Menurut penelitian yang dipublikasikan di Journal of Behavioral Decision Making (2019), individu yang sering overthinking cenderung mengalami penurunan fungsi eksekutif otak, termasuk kesulitan membuat prioritas dan mengambil keputusan cepat. Hal ini menjelaskan mengapa banyak orang merasa stuck meski sudah lama memikirkan suatu masalah.
Strategi Psikologi untuk Mengelola Overthinking
Untuk mengelola overthinking, beberapa teknik psikologi telah terbukti efektif. Pertama, reframing atau mengubah sudut pandang terhadap masalah. Misalnya, bukan dengan berpikir “Saya gagal”, tapi “Saya sedang belajar dari kesalahan.” Teknik ini membantu mengurangi rasa negatif dan memfokuskan pada pembelajaran.
Selanjutnya, journaling atau menulis isi pikiran membantu menyalurkan energi mental dan memberi jarak emosional. Teknik relaksasi tubuh seperti latihan pernapasan dalam atau progressive muscle relaxation juga bisa membantu menurunkan hormon stres.

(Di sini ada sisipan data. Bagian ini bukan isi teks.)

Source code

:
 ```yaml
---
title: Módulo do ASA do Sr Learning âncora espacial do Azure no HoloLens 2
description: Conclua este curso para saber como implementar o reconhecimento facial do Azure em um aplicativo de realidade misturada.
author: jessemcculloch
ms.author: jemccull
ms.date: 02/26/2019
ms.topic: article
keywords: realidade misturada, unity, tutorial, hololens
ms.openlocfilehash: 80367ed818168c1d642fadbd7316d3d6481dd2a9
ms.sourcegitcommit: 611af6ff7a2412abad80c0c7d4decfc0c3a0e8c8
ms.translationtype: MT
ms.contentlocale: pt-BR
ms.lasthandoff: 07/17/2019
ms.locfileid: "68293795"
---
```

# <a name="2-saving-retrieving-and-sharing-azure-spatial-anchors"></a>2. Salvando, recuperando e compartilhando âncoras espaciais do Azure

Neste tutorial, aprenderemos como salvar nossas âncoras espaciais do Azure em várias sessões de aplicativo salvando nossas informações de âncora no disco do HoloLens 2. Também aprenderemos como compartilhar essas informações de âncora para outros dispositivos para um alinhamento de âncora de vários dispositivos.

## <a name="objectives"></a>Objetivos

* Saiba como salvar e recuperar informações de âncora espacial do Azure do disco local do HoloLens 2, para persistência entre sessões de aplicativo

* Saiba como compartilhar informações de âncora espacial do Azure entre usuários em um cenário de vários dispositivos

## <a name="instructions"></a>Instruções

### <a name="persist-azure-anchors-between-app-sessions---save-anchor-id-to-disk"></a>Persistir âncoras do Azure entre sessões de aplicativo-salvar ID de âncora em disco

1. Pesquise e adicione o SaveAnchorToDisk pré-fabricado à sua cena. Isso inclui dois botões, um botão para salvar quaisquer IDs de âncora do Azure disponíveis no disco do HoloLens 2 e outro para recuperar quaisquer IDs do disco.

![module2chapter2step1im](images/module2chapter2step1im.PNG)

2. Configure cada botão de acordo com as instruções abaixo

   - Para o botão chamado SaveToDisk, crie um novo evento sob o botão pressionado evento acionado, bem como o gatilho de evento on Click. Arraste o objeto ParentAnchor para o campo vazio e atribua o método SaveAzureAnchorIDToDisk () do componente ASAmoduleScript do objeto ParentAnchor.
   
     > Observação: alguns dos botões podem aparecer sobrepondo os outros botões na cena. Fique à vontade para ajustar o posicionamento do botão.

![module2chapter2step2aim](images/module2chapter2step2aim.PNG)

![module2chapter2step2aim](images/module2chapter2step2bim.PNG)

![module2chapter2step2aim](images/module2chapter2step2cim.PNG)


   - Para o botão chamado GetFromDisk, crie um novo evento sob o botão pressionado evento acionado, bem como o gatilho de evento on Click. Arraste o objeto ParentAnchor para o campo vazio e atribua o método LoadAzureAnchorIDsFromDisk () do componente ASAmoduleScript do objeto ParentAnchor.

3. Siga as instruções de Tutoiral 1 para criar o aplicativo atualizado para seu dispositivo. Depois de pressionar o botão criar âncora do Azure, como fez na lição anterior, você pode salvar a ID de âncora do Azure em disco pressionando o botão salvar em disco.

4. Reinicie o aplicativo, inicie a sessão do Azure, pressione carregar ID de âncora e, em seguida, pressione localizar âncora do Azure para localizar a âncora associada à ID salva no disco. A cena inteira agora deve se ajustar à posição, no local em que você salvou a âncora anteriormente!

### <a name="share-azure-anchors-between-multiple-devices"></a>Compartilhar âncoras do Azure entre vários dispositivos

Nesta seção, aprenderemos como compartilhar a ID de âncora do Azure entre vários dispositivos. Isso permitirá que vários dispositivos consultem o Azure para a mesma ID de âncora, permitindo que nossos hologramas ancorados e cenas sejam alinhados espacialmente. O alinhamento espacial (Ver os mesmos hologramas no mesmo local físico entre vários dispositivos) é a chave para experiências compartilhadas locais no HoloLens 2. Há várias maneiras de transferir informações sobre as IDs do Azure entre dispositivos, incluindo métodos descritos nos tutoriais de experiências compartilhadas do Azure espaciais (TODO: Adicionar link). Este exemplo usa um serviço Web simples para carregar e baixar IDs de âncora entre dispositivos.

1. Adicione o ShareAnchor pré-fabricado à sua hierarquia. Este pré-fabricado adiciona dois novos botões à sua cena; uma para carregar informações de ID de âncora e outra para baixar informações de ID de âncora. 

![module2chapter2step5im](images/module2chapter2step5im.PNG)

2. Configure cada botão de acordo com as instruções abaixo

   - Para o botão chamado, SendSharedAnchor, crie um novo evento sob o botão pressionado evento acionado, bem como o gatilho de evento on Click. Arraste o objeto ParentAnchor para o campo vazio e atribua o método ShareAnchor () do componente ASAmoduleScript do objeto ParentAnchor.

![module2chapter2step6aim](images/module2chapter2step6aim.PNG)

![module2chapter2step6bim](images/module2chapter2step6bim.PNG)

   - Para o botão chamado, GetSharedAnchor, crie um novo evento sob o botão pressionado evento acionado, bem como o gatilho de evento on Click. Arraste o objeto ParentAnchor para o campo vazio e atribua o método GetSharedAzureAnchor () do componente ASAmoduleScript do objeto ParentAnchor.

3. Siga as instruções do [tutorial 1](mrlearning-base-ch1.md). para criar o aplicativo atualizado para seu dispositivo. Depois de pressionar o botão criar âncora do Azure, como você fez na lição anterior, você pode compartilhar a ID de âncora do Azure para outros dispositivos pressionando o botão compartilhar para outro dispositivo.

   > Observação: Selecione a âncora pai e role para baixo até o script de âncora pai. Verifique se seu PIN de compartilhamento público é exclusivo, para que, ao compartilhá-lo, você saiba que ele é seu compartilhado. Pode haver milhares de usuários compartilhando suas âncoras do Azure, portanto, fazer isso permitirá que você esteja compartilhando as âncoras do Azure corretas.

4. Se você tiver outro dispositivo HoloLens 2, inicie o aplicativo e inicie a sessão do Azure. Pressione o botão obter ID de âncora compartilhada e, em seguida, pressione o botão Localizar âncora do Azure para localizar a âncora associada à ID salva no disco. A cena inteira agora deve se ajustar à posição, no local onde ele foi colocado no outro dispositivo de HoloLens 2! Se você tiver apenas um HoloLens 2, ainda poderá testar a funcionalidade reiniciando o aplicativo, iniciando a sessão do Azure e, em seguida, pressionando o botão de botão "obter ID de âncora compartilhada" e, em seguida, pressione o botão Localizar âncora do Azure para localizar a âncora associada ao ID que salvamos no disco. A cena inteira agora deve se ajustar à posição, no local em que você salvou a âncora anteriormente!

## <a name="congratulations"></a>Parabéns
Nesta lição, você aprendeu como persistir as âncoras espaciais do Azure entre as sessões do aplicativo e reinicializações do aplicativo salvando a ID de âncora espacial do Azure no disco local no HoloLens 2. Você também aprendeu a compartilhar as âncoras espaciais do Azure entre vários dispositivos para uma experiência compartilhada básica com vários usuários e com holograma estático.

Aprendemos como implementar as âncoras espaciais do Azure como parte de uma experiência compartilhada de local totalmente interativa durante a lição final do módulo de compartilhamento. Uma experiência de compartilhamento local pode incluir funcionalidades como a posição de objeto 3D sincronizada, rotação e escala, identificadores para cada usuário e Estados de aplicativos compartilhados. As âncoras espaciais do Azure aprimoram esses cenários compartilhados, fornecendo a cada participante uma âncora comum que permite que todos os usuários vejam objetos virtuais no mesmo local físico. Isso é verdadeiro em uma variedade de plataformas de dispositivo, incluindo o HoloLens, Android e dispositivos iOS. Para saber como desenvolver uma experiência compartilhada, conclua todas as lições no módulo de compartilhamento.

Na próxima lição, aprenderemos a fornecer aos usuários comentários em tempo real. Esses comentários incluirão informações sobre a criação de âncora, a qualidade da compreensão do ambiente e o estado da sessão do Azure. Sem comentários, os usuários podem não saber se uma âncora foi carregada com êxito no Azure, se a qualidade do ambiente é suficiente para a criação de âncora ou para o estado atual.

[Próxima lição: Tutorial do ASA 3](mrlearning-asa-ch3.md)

Membangun rutinitas sehat seperti tidur cukup, olahraga, dan mengurangi konsumsi kafein juga sangat penting untuk menstabilkan pikiran dan mengurangi kelelahan akibat overthinking.
Pentingnya Dukungan Sosial
Studi dari APA (2022) menegaskan bahwa berbicara dengan orang terdekat bisa memecah siklus overthinking. Mendapat perspektif baru dari orang lain membantu melihat masalah secara lebih objektif. Bahkan sekadar mendengar kalimat “kamu tidak sendirian” dapat meringankan beban mental.
Overthinking memang sering dianggap bagian dari kepribadian, padahal ia bisa dikelola dengan strategi yang tepat. Pikiran yang sehat adalah yang seimbang antara logika dan ketenangan batin. Dengan melatih mindfulness, membangun rutinitas sehat, serta mencari dukungan sosial, energi yang biasanya terkuras karena overthinking bisa dialihkan menjadi kekuatan untuk berkembang. Pada akhirnya, bukan banyaknya pikiran yang menentukan kualitas hidup, melainkan bagaimana kita mengelola pikiran itu agar tetap memberi ruang bagi ketenangan, produktivitas, dan kebahagiaan.